- DESCRIPTION OF THE TASK:
The records that follow are to be reproduced exactly. Any pictures in them are left out.

RECORDS FOR THE TASK: Begin

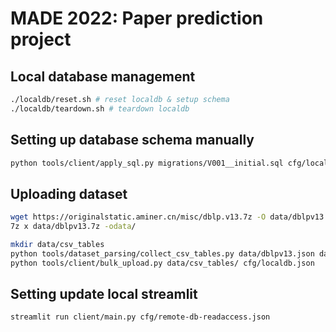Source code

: # MADE 2022: Paper prediction project

## Local database management

```bash
./localdb/reset.sh # reset localdb & setup schema
./localdb/teardown.sh # teardown localdb
```

## Setting up database schema manually
```bash
python tools/client/apply_sql.py migrations/V001__initial.sql cfg/localdb.json
```

## Uploading dataset
```bash
wget https://originalstatic.aminer.cn/misc/dblp.v13.7z -O data/dblpv13.7z
7z x data/dblpv13.7z -odata/

mkdir data/csv_tables
python tools/dataset_parsing/collect_csv_tables.py data/dblpv13.json data/csv_tables/
python tools/client/bulk_upload.py data/csv_tables/ cfg/localdb.json
```

## Setting update local streamlit

```
streamlit run client/main.py cfg/remote-db-readaccess.json
```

RECORDS FOR THE TASK: End

- WRITTEN ANSWER:
Source code

: # MADE 2022: Paper prediction project

## Local database management

```bash
./localdb/reset.sh # reset localdb & setup schema
./localdb/teardown.sh # teardown localdb
```

## Setting up database schema manually
```bash
python tools/client/apply_sql.py migrations/V001__initial.sql cfg/localdb.json
```

## Uploading dataset
```bash
wget https://originalstatic.aminer.cn/misc/dblp.v13.7z -O data/dblpv13.7z
7z x data/dblpv13.7z -odata/

mkdir data/csv_tables
python tools/dataset_parsing/collect_csv_tables.py data/dblpv13.json data/csv_tables/
python tools/client/bulk_upload.py data/csv_tables/ cfg/localdb.json
```

## Setting update local streamlit

```
streamlit run client/main.py cfg/remote-db-readaccess.json
```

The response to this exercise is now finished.